# TASK OBJECTIVE
Restate word for word the lines of the listing below, from its first line through the line with "This convolution of", without the pictures.

# INPUT

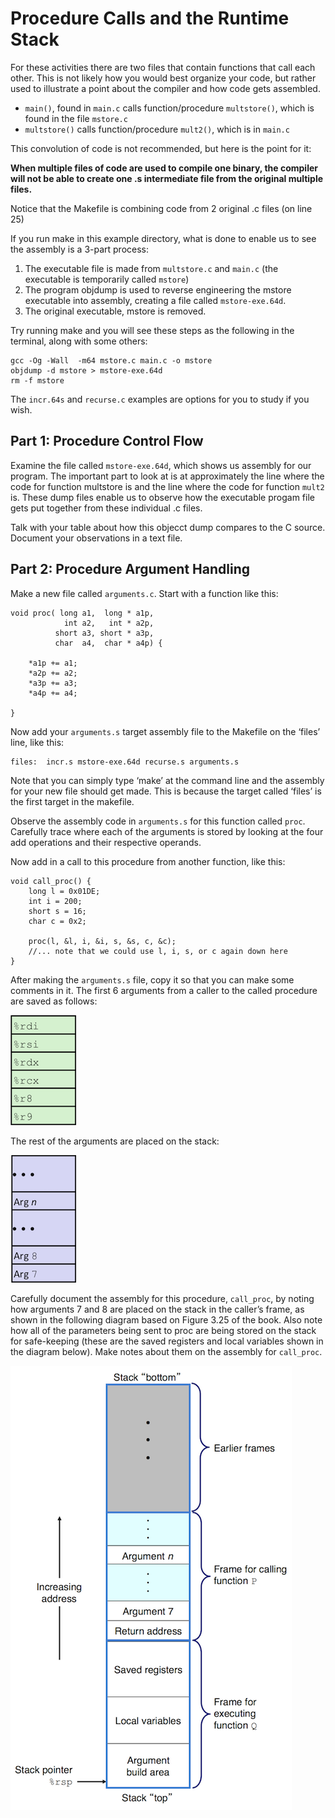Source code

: # Procedure Calls and the Runtime Stack

For these activities there are two files that contain functions that call each other. This is not likely how you would best organize your code, but rather used to illustrate a point about the compiler and how code gets assembled.

- `main()`, found in `main.c` calls function/procedure `multstore()`, which is found in the file `mstore.c`
- `multstore()` calls function/procedure `mult2()`, which is in `main.c`

This convolution of code is not recommended, but here is the point for it:

**When multiple files of code are used to compile one binary, the compiler will not be able to create one .s intermediate file from the original multiple files.**

Notice that the Makefile is combining code from 2 original .c files (on line 25)

If you run make in this example directory, what is done to enable us to see the assembly is a 3-part process:

1. The executable file is made from `multstore.c` and `main.c` (the executable is temporarily called `mstore`)
2. The program objdump is used to reverse engineering the mstore executable into assembly, creating a file called `mstore-exe.64d`. 
3. The original executable, mstore is removed.

Try running make and you will see these steps as the following in the terminal, along with some others:

    gcc -Og -Wall  -m64 mstore.c main.c -o mstore  
    objdump -d mstore > mstore-exe.64d 
    rm -f mstore
    
The `incr.64s` and `recurse.c` examples are options for you to study if you wish.

## Part 1: Procedure Control Flow

Examine the file called `mstore-exe.64d`, which shows us assembly for our program. The important part to look at is at approximately the line where the code for function multstore is and the line where the code for function `mult2` is. These dump files enable us to observe how the executable progam file gets put together from these individual .c files.

Talk with your table about how this objecct dump compares to the C source. Document your observations in a text file.

## Part 2: Procedure Argument Handling

Make a new file called `arguments.c`.  Start with a function like this:

```
void proc( long a1,  long * a1p,
            int a2,   int * a2p,
          short a3, short * a3p,
          char  a4,  char * a4p) {
          
    *a1p += a1;
    *a2p += a2;
    *a3p += a3;
    *a4p += a4;

}
```

Now add your `arguments.s` target assembly file to the Makefile on the ‘files’ line, like this:

    files:	incr.s mstore-exe.64d recurse.s arguments.s

Note that you can simply type ‘make’ at the command line and the assembly for your new file should get made. This is because the target called ‘files’ is the first target in the makefile.

Observe the assembly code in `arguments.s` for this function called `proc`. Carefully trace where each of the arguments is stored by looking at the four add operations and their respective operands.

Now add in a call to this procedure from another function, like this:

```
void call_proc() {
    long l = 0x01DE;
    int i = 200;
    short s = 16;
    char c = 0x2;
    
    proc(l, &l, i, &i, s, &s, c, &c);
    //... note that we could use l, i, s, or c again down here
}
```

After making the `arguments.s` file, copy it so that you can make some comments in it. The first 6 arguments from a caller to the called procedure are saved as follows:

![](.//img/07_first6args.png)

The rest of the arguments are placed on the stack:

![](.//img/07_args7_onward.png)

Carefully document the assembly for this procedure, `call_proc`, by noting how arguments 7 and 8 are placed on the stack in the caller’s frame, as shown in the following diagram based on Figure 3.25 of the book. Also note how all of the parameters being sent to proc are being stored on the stack for safe-keeping (these are the saved registers and local variables shown in the diagram below). Make notes about them on the assembly for `call_proc`.

![](.//img/07frame-general.png)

# OUTPUT BELOW
Source code

: # Procedure Calls and the Runtime Stack

For these activities there are two files that contain functions that call each other. This is not likely how you would best organize your code, but rather used to illustrate a point about the compiler and how code gets assembled.

- `main()`, found in `main.c` calls function/procedure `multstore()`, which is found in the file `mstore.c`
- `multstore()` calls function/procedure `mult2()`, which is in `main.c`

This convolution of code is not recommended, but here is the point for it:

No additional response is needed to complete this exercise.